This was an eventful summer for cross-border data flows. Three years ago, the Schrems II decision struck down Privacy Shield putting transatlantic data flows at risk. After many months of quiet negotiation, there was a succession of key events following the issuance of Executive Order 14086 last October.
On July 3rd, the Office of the Director of National Intelligence released the Intelligence Community (IC) Procedures required by Executive Order 14086 (EO 14086). The IC procedures “implement the EO’s requirements, and thereby the United States’ commitments under the EU-U.S. Data Privacy Framework (DPF).” On the same day, the Department of Justice (DOJ) released a memorandum in support of designating the European Union, Iceland, Liechtenstein, and Norway as qualifying states under EO 14086. The memorandum determined that the laws of the EU/EEA had “appropriate safeguards” for signals intelligence activities involving U.S. persons. According to the DOJ, “[EO 14086’s] ‘appropriate safeguards’ standard does not impose a rigid ‘one-size-fits-all’ model but rather asks, in light of the importance of maintaining trust and confidence in the free flow of data in today’s networked global economy, whether the laws of a potential qualifying state, when viewed holistically, require appropriate privacy safeguards with respect to its national security activities.”

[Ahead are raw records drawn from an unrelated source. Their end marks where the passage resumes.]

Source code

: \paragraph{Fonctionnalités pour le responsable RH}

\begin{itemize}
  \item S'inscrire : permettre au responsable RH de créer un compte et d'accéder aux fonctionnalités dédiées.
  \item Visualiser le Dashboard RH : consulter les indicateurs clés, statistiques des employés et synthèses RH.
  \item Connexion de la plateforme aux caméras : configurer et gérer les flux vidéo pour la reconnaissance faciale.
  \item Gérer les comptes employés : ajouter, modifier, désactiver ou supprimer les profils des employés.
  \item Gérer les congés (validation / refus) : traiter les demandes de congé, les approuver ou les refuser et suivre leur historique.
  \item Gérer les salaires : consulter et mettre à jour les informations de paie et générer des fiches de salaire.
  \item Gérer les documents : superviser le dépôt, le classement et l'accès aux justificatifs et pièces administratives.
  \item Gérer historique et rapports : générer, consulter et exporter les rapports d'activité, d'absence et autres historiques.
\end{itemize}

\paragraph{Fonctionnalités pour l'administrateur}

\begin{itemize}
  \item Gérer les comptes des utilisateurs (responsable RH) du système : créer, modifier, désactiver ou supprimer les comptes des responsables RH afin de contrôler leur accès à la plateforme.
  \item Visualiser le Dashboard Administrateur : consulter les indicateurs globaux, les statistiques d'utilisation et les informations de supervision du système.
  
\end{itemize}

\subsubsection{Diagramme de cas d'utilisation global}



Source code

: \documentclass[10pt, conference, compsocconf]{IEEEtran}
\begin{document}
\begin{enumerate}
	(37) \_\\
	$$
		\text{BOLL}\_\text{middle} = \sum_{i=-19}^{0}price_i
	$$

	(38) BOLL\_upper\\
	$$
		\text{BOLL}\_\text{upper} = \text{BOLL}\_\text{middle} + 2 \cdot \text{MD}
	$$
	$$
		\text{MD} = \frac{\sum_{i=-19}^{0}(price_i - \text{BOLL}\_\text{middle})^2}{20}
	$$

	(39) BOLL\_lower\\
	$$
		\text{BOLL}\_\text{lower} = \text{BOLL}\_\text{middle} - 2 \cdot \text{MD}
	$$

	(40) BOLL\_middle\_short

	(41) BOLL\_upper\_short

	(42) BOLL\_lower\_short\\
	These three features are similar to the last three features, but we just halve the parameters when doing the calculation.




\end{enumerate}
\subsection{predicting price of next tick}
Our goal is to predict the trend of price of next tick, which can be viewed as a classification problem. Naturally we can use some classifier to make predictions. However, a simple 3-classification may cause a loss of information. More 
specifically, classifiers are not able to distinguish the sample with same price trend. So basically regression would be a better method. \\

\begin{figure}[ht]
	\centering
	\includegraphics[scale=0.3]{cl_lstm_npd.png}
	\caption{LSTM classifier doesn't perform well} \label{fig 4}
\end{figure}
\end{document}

Finally, the European Commission (EC) released its much-anticipated adequacy decision on July 10th. The EC stated that “an essential element of the US legal framework on which the adequacy decision is based concerns Executive Order on ‘Enhancing Safeguards for United States Signals Intelligence Activities’” which provides for “binding safeguards that limit access to data by US intelligence authorities to what is necessary and proportionate to protect national security, enhanced oversight of activities by US intelligence services to ensure compliance with limitations on surveillance activities, and the establishment of an independent and impartial redress mechanism, which includes a new Data Protection Review Court to investigate and resolve complaints regarding access to their data by US national security authorities.”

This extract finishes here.